NO EXTENSION: EU’s Juncker Says Brexit ‘Has to Happen Now’ – Deal or No Deal

President of the European Commission Jean-Claude Juncker has told reporters Brexit “has to happen now” and there will be no deadline extension – MPs must accept Boris Johnson’s new deal or leave without one.

Juncker, who is set to be replaced as head of the European Union’s powerful unelected executive — which is also the only EU body capable of initiating EU-level legislation — by scandal-hit former German defence minister and EU army advocate Ursula von der Leyen shortly after the latest Brexit deadline, suggested there could be no further prolongation of the Brexit process, despite Remain MPs having passed a law ordering Prime Minister Boris Johnson to ask the EU for yet another delay unless Parliament agrees to a deal or a clean no-break break.

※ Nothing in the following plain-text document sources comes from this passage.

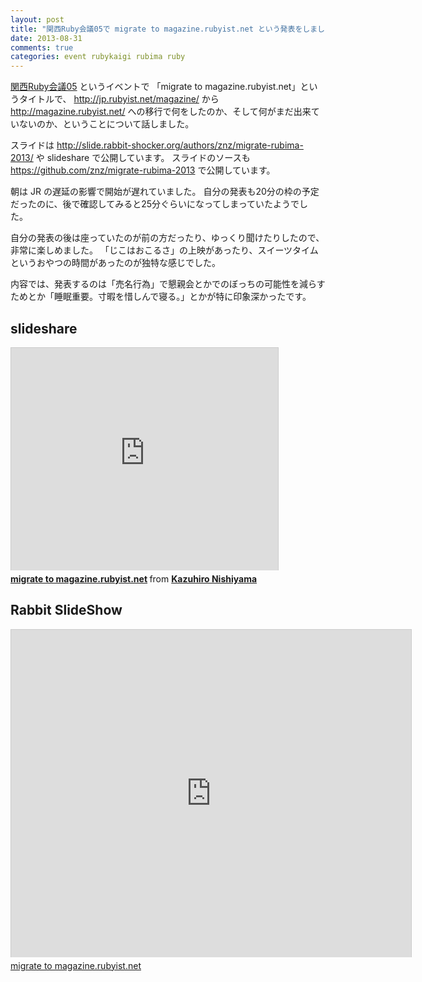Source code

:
 ```yaml
---
layout: post
title: "関西Ruby会議05で migrate to magazine.rubyist.net という発表をしました"
date: 2013-08-31
comments: true
categories: event rubykaigi rubima ruby
---
```

[関西Ruby会議05](http://regional.rubykaigi.org/kansai05) というイベントで
「migrate to magazine.rubyist.net」というタイトルで、
http://jp.rubyist.net/magazine/ から http://magazine.rubyist.net/ への移行で何をしたのか、そして何がまだ出来ていないのか、ということについて話しました。

<!--more-->

スライドは http://slide.rabbit-shocker.org/authors/znz/migrate-rubima-2013/ や slideshare で公開しています。
スライドのソースも https://github.com/znz/migrate-rubima-2013 で公開しています。

朝は JR の遅延の影響で開始が遅れていました。
自分の発表も20分の枠の予定だったのに、後で確認してみると25分ぐらいになってしまっていたようでした。

自分の発表の後は座っていたのが前の方だったり、ゆっくり聞けたりしたので、非常に楽しめました。
「じこはおこるさ」の上映があったり、スイーツタイムというおやつの時間があったのが独特な感じでした。

内容では、発表するのは「売名行為」で懇親会とかでのぼっちの可能性を減らすためとか「睡眠重要。寸暇を惜しんで寝る。」とかが特に印象深かったです。

## slideshare

<iframe src="http://www.slideshare.net/slideshow/embed_code/25754630" width="427" height="356" frameborder="0" marginwidth="0" marginheight="0" scrolling="no" style="border:1px solid #CCC;border-width:1px 1px 0;margin-bottom:5px" allowfullscreen webkitallowfullscreen mozallowfullscreen> </iframe> <div style="margin-bottom:5px"> <strong> <a href="https://www.slideshare.net/znzjp/migrate-rubima-2013" title="migrate to magazine.rubyist.net" target="_blank">migrate to magazine.rubyist.net</a> </strong> from <strong><a href="http://www.slideshare.net/znzjp" target="_blank">Kazuhiro Nishiyama</a></strong> </div>

## Rabbit SlideShow

<iframe src="http://slide.rabbit-shocker.org/authors/znz/migrate-rubima-2013/viewer.html"
        width="640" height="524"
        frameborder="0"
        marginwidth="0"
        marginheight="0"
        scrolling="no"
        style="border: 1px solid #ccc; border-width: 1px 1px 0; margin-bottom: 5px"
        allowfullscreen> </iframe>
<div style="margin-bottom: 5px">
  <a href="http://slide.rabbit-shocker.org/authors/znz/migrate-rubima-2013/" title="migrate to magazine.rubyist.net">migrate to magazine.rubyist.net</a>
</div>
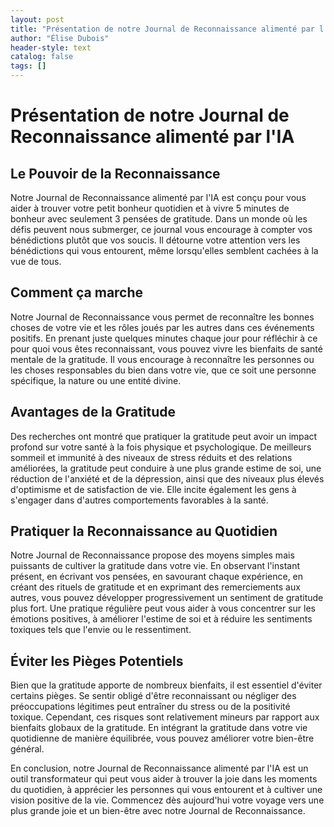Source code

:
 ```yaml
---
layout: post
title: "Présentation de notre Journal de Reconnaissance alimenté par l'IA"
author: "Élise Dubois"
header-style: text
catalog: false
tags: []
---
```


# Présentation de notre Journal de Reconnaissance alimenté par l'IA

## Le Pouvoir de la Reconnaissance
Notre Journal de Reconnaissance alimenté par l'IA est conçu pour vous aider à trouver votre petit bonheur quotidien et à vivre 5 minutes de bonheur avec seulement 3 pensées de gratitude. Dans un monde où les défis peuvent nous submerger, ce journal vous encourage à compter vos bénédictions plutôt que vos soucis. Il détourne votre attention vers les bénédictions qui vous entourent, même lorsqu'elles semblent cachées à la vue de tous.

## Comment ça marche
Notre Journal de Reconnaissance vous permet de reconnaître les bonnes choses de votre vie et les rôles joués par les autres dans ces événements positifs. En prenant juste quelques minutes chaque jour pour réfléchir à ce pour quoi vous êtes reconnaissant, vous pouvez vivre les bienfaits de santé mentale de la gratitude. Il vous encourage à reconnaître les personnes ou les choses responsables du bien dans votre vie, que ce soit une personne spécifique, la nature ou une entité divine.

## Avantages de la Gratitude
Des recherches ont montré que pratiquer la gratitude peut avoir un impact profond sur votre santé à la fois physique et psychologique. De meilleurs sommeil et immunité à des niveaux de stress réduits et des relations améliorées, la gratitude peut conduire à une plus grande estime de soi, une réduction de l'anxiété et de la dépression, ainsi que des niveaux plus élevés d'optimisme et de satisfaction de vie. Elle incite également les gens à s'engager dans d'autres comportements favorables à la santé.

## Pratiquer la Reconnaissance au Quotidien
Notre Journal de Reconnaissance propose des moyens simples mais puissants de cultiver la gratitude dans votre vie. En observant l'instant présent, en écrivant vos pensées, en savourant chaque expérience, en créant des rituels de gratitude et en exprimant des remerciements aux autres, vous pouvez développer progressivement un sentiment de gratitude plus fort. Une pratique régulière peut vous aider à vous concentrer sur les émotions positives, à améliorer l'estime de soi et à réduire les sentiments toxiques tels que l'envie ou le ressentiment.

## Éviter les Pièges Potentiels
Bien que la gratitude apporte de nombreux bienfaits, il est essentiel d'éviter certains pièges. Se sentir obligé d'être reconnaissant ou négliger des préoccupations légitimes peut entraîner du stress ou de la positivité toxique. Cependant, ces risques sont relativement mineurs par rapport aux bienfaits globaux de la gratitude. En intégrant la gratitude dans votre vie quotidienne de manière équilibrée, vous pouvez améliorer votre bien-être général.

En conclusion, notre Journal de Reconnaissance alimenté par l'IA est un outil transformateur qui peut vous aider à trouver la joie dans les moments du quotidien, à apprécier les personnes qui vous entourent et à cultiver une vision positive de la vie. Commencez dès aujourd'hui votre voyage vers une plus grande joie et un bien-être avec notre Journal de Reconnaissance.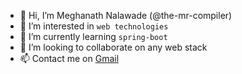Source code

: - 👋 Hi, I’m Meghanath Nalawade (@the-mr-compiler)
- 👀 I’m interested in `web technologies`
- 🌱 I’m currently learning ```spring-boot```
- 💞️ I’m looking to collaborate on any web stack
- 📫 Contact me on <a href="mailto:meghanathms06@gmail.com">Gmail</a>

<!---
the-mr-compiler/the-mr-compiler is a ✨ special ✨ repository because its `README.md` (this file) appears on your GitHub profile.
You can click the Preview link to take a look at your changes.
--->
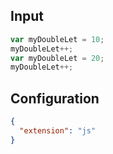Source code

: 
## Input
```javascript input
var myDoubleLet = 10;
myDoubleLet++;
var myDoubleLet = 20;
myDoubleLet++;
```

## Configuration
```json configuration
{
  "extension": "js"
}
```
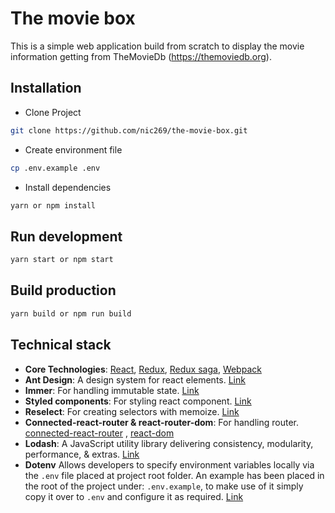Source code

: The movie box
=======================

This is a simple web application build from scratch to display the movie information getting from TheMovieDb (https://themoviedb.org).

## Installation

* Clone Project
```bash
git clone https://github.com/nic269/the-movie-box.git
```
* Create environment file
```bash
cp .env.example .env
```

* Install dependencies
```bash
yarn or npm install
```

## Run development

```bash
yarn start or npm start
```

## Build production

```bash
yarn build or npm run build
```

## Technical stack
- **Core Technologies**: [React](https://facebook.github.io/react/), [Redux](http://redux.js.org/), [Redux saga](https://redux-saga.js.org/), [Webpack](http://webpack.github.io/)
- **Ant Design**: A design system for react elements. [Link](https://ant.design/)
- **Immer**: For handling immutable state. [Link](https://immerjs.github.io/)
- **Styled components**: For styling react component. [Link](https://styled-components.com/)
- **Reselect**: For creating selectors with memoize. [Link](https://github.com/reduxjs/reselect)
- **Connected-react-router & react-router-dom**: For handling router. [connected-react-router](https://github.com/supasate/connected-react-router) , [react-dom](https://reactrouter.com/)
- **Lodash**: A JavaScript utility library delivering consistency, modularity, performance, & extras. [Link](https://lodash.com/)
- **Dotenv** Allows developers to specify environment variables locally via the `.env` file placed at project root folder. An example has been placed in the root of the project under: `.env.example`, to make use of it simply copy it over to `.env` and configure it as required. [Link](https://github.com/motdotla/dotenv)
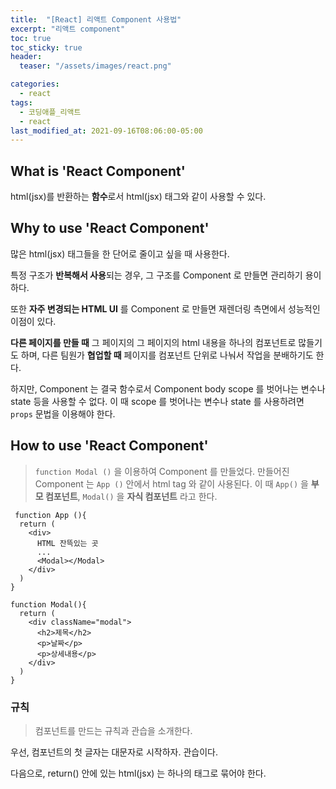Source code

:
 ```yaml
---
title:  "[React] 리액트 Component 사용법"
excerpt: "리액트 component"
toc: true
toc_sticky: true
header:
  teaser: "/assets/images/react.png"

categories:
  - react
tags:
  - 코딩애플_리액트
  - react
last_modified_at: 2021-09-16T08:06:00-05:00
---
```


## What is 'React Component'

html(jsx)를 반환하는 **함수**로서 html(jsx) 태그와 같이 사용할 수 있다.



## Why to use 'React Component'

많은 html(jsx) 태그들을 한 단어로 줄이고 싶을 때 사용한다.

특정 구조가 **반복해서 사용**되는 경우, 그 구조를 Component 로 만들면 관리하기 용이하다.

또한 **자주 변경되는 HTML UI** 를 Component 로 만들면 재렌더링 측면에서 성능적인 이점이 있다.

**다른 페이지를 만들 때** 그 페이지의 그 페이지의 html 내용을 하나의 컴포넌트로 많들기도 하며, 다른 팀원가 **협업할 때** 페이지를 컴포넌트 단위로 나눠서 작업을 분배하기도 한다.



하지만, Component 는 결국 함수로서 Component body scope 를 벗어나는 변수나 state 등을 사용할 수 없다. 이 때 scope 를 벗어나는 변수나 state 를 사용하려면 `props` 문법을 이용해야 한다.



## How to use 'React Component'

> `function Modal ()` 을 이용하여 Component 를 만들었다. 만들어진 Component 는 `App ()` 안에서 html tag 와 같이 사용된다. 이 때 `App()` 을 **부모 컴포넌트**, `Modal()` 을 **자식 컴포넌트** 라고 한다.



```react
 function App (){
  return (
    <div>
      HTML 잔뜩있는 곳
      ...
      <Modal></Modal>
    </div>
  )
}

function Modal(){
  return (
    <div className="modal">
      <h2>제목</h2>
      <p>날짜</p>
      <p>상세내용</p>
    </div>
  )
}
```



### 규칙

> 컴포넌트를 만드는 규칙과 관습을 소개한다.

우선, 컴포넌트의 첫 글자는 대문자로 시작하자. 관습이다.

다음으로, return() 안에 있는 html(jsx) 는 하나의 태그로 묶어야 한다.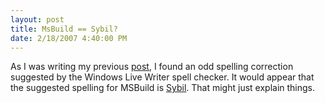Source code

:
 ```yaml
---
layout: post
title: MsBuild == Sybil?
date: 2/18/2007 4:40:00 PM
---
```


As I was writing my previous [post](http://geekswithblogs.net/sdorman/archive/2007/02/18/106630.aspx), I found an odd spelling correction suggested by the Windows Live Writer spell checker. It would appear that the suggested spelling for MSBuild is [Sybil](http://en.wikipedia.org/wiki/Shirley_Ardell_Mason). That might just explain things.
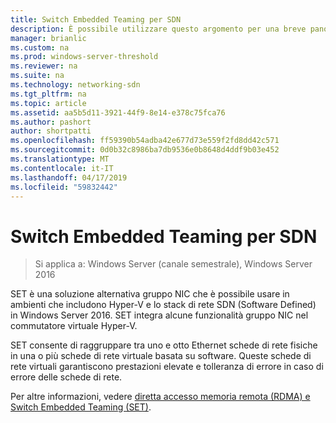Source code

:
 ```yaml
---
title: Switch Embedded Teaming per SDN
description: È possibile utilizzare questo argomento per una breve panoramica di passare al gruppo incorporato in Windows Server 2016.
manager: brianlic
ms.custom: na
ms.prod: windows-server-threshold
ms.reviewer: na
ms.suite: na
ms.technology: networking-sdn
ms.tgt_pltfrm: na
ms.topic: article
ms.assetid: aa5b5d11-3921-44f9-8e14-e378c75fca76
ms.author: pashort
author: shortpatti
ms.openlocfilehash: ff59390b54adba42e677d73e559f2fd8dd42c571
ms.sourcegitcommit: 0d0b32c8986ba7db9536e0b8648d4ddf9b03e452
ms.translationtype: MT
ms.contentlocale: it-IT
ms.lasthandoff: 04/17/2019
ms.locfileid: "59832442"
---
```

# <a name="switch-embedded-teaming-for-sdn"></a>Switch Embedded Teaming per SDN

>Si applica a: Windows Server (canale semestrale), Windows Server 2016

SET è una soluzione alternativa gruppo NIC che è possibile usare in ambienti che includono Hyper-V e lo stack di rete SDN (Software Defined) in Windows Server 2016. SET integra alcune funzionalità gruppo NIC nel commutatore virtuale Hyper-V. 

SET consente di raggruppare tra uno e otto Ethernet schede di rete fisiche in una o più schede di rete virtuale basata su software. Queste schede di rete virtuali garantiscono prestazioni elevate e tolleranza di errore in caso di errore delle schede di rete.

Per altre informazioni, vedere [diretta accesso memoria remota (RDMA) e Switch Embedded Teaming (SET)](../../../virtualization//hyper-v-virtual-switch/RDMA-and-Switch-Embedded-Teaming.md).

As Juncker outlined his position that “there will be no other prolongation” with EU chief negotiator Michel Barnier in tow, an excited British broadcast journalist began to ask if he was therefore “rul[ing] out an extension”.

This prompted the 64-year-old to cut him off with an angry shout of “I’m speaking!” which elicited a grovelling apology of “I’m sorry, I’m sorry” to the unelected Luxembourger — a show of abject deference which would never be extended to a British politician who attempted to scold a journalist into silence.

The Commission chief did in the end respond to the hapless would-be interviewer on the question of whether he was ruling out an extension, however, confirming: “That’s what I was saying.”

Why President Juncker appears to be attempting to bounce the Remain majority in the House of Commons into backing Borish Johnson’s new deal with Brussels — which appears to be all but indistinguishable from the “surrender treaty” negotiated by Theresa May — is unclear, especially considering MPs now seem emboldened to block no-deal deal Brexit or the calling of an election which might alter the parliamentary arithmetic in the Brexiteers’ favour in perpetuity.

It is possible that he has reason to believe that even if Boris Johnson does comply with the aforementioned legislation requiring him to ask for another delay — which he has somewhat confusingly vowed he will not do, while also insisting his government will follow the law — it may not be agreed by the European Council, comprised of executive states and government from the EU’s 28 member-states (minus the United Kingdom, in the context of the Brexit negotiations).

It should be noted that the decision to accept or reject another extension of the Brexit deadline is in the Council’s gift, and not the Commission’s — although it seems unlikely he Juncker would rule it out in the presence of chief negotiator Barnier if he did not have the Council’s tacit backing.